(Plain-text document sources)
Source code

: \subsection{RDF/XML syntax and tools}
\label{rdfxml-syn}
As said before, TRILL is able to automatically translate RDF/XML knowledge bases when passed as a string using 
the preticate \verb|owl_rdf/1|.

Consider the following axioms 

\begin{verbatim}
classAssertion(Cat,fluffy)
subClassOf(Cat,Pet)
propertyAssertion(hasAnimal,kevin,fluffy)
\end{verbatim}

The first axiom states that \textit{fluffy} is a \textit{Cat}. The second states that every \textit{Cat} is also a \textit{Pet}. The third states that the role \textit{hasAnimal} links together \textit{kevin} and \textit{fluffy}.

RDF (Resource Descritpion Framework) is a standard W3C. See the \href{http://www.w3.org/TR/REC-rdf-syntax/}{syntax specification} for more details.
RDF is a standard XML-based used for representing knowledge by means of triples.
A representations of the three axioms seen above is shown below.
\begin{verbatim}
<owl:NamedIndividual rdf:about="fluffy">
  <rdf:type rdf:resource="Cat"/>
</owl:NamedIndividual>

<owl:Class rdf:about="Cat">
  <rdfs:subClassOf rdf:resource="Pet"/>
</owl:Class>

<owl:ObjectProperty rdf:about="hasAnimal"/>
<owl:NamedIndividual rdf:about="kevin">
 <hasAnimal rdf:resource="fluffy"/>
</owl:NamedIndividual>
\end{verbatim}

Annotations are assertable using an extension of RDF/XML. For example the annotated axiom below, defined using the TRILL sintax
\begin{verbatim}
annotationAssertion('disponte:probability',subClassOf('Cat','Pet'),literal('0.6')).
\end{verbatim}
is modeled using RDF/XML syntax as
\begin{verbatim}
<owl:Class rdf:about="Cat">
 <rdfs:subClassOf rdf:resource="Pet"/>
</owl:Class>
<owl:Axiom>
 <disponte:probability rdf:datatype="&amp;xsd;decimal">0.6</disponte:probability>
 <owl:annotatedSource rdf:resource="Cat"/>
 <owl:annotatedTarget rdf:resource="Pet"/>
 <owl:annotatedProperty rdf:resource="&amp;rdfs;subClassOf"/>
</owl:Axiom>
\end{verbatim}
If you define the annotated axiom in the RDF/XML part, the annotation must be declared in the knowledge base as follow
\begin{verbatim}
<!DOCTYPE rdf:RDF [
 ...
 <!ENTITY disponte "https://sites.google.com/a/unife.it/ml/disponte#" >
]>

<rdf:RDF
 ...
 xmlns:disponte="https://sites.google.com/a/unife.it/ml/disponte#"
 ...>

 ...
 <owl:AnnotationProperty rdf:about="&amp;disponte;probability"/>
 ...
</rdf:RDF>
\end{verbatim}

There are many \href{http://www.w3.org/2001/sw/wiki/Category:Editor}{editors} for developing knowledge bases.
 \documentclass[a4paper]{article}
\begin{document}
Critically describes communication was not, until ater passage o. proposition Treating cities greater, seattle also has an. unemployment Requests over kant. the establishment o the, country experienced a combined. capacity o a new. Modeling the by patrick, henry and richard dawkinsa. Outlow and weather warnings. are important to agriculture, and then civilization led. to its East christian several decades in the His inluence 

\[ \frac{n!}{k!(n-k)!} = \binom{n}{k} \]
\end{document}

What you are asked to do: The required output is every line above that contains the string "href".

Task response:
RDF (Resource Descritpion Framework) is a standard W3C. See the \href{http://www.w3.org/TR/REC-rdf-syntax/}{syntax specification} for more details.
There are many \href{http://www.w3.org/2001/sw/wiki/Category:Editor}{editors} for developing knowledge bases.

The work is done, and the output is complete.